Investing
Cash ISAs still king despite low interest rates
The vast majority of ISA savers are sticking with cash, data from HMRC has revealed, despite persistently low interest rates.
Around 80 per cent of all adult ISA subscriptions in 2012-13 were into cash products.
This is despite the Bank of England’s promise to hold interest rates at 0.5 per cent “for some time to come” and an inflation rate of 1.6 per cent.
There were 11,682 new cash account openings in 2012-13 up from 11,187 the previous year.
The strongest preference for cash ISAs was among lower-income savers, while higher earners gravitated towards stocks and shares ISAs.
Overall, the total amount saved in ISA products hit a record high in 2012-13.
Click here to view our Sponsored Content Hub
ISA holders sheltered around £57bn into their ISAs last year, 8.6 per cent more than the year before, while the number of accounts also grew from 14 million in 2011-12 to 14.6 million.
The average ISA holder had an annual income of between £10,000 and £19,999, with total savings averaging around £15,830.
A steady 35 per cent of ISA savers put away between £4,000 and £5,000 regardless of their income, while 40 per cent saved under £1,999.
Adults aged 65 and over were the most likely to have an ISA account and had the largest ISA savings value – £29,880 at the end of 2011-12.
Unsurprisingly, under 25s were the least likely to subscribe to an ISA, though they were the most active savers.
While the gender split of ISA holders is relatively equal, men are more likely to own higher-value accounts.
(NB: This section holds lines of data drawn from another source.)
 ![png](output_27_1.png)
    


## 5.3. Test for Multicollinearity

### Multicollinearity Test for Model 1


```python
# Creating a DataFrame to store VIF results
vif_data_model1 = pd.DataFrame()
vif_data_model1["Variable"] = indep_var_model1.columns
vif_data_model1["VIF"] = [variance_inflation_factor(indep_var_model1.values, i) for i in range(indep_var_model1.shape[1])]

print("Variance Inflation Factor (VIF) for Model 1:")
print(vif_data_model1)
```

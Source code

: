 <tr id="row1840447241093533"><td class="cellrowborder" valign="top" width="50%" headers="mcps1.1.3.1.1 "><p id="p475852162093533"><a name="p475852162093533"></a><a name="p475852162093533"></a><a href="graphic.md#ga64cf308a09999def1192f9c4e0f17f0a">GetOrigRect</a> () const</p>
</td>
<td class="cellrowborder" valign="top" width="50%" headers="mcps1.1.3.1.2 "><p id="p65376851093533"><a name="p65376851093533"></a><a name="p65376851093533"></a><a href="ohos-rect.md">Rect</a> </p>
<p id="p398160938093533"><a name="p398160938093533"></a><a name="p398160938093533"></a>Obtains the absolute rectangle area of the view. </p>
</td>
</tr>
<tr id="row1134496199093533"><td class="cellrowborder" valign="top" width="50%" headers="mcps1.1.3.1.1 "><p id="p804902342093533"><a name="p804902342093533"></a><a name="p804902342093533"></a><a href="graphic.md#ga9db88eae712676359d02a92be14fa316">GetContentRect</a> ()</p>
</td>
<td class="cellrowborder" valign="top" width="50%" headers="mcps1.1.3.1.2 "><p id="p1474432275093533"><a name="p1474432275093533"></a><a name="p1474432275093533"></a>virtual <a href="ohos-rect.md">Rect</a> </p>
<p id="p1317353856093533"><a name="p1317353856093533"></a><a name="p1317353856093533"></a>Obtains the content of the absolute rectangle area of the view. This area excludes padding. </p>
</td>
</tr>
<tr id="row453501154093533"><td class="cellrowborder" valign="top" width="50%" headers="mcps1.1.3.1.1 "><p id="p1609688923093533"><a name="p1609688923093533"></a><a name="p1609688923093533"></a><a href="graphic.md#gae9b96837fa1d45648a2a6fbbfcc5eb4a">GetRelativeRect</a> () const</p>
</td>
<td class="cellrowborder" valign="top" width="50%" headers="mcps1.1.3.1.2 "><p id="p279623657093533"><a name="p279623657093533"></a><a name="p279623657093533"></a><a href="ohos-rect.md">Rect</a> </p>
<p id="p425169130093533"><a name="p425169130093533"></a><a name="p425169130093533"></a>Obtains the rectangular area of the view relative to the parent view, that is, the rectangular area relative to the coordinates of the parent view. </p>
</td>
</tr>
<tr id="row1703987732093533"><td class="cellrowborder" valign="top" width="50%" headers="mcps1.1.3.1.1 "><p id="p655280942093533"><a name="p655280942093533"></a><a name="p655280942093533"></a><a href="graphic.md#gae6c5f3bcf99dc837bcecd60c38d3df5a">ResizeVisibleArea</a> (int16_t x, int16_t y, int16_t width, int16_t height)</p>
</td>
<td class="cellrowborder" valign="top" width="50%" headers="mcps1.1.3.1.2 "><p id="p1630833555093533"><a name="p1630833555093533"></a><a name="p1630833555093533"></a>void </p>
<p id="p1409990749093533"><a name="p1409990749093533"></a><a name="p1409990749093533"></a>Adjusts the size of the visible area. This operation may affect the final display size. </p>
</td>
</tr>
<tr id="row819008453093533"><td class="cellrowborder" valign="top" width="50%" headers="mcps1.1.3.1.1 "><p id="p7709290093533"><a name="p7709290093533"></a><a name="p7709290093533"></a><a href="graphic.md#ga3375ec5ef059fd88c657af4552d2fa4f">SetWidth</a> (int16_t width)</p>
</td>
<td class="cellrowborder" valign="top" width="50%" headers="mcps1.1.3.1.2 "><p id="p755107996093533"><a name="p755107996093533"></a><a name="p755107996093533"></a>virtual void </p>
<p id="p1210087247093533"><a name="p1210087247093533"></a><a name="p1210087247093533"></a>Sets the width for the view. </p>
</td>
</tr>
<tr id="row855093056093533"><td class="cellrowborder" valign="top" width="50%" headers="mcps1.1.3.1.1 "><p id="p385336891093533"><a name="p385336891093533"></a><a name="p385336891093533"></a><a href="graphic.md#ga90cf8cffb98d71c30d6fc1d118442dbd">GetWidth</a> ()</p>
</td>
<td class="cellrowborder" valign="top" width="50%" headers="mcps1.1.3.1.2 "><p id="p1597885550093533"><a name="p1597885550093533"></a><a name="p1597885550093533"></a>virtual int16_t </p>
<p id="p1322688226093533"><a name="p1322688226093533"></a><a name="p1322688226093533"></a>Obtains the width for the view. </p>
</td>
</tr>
Men hold 52 per cent of ISAs worth £30,000 or more, while they own just under half of accounts worth up to £2,999.
The proportion of adults holding ISAs is highest in the South West, where just over half have an account, while the average ISA market value is also highest in the South West.
Account values were lowest in the North East, which also had the lowest proportion of ISA holders to the adult population. London ranked a close second to last.
Around 295,000 junior ISA accounts were subscribed to in the product’s first full financial year of existence.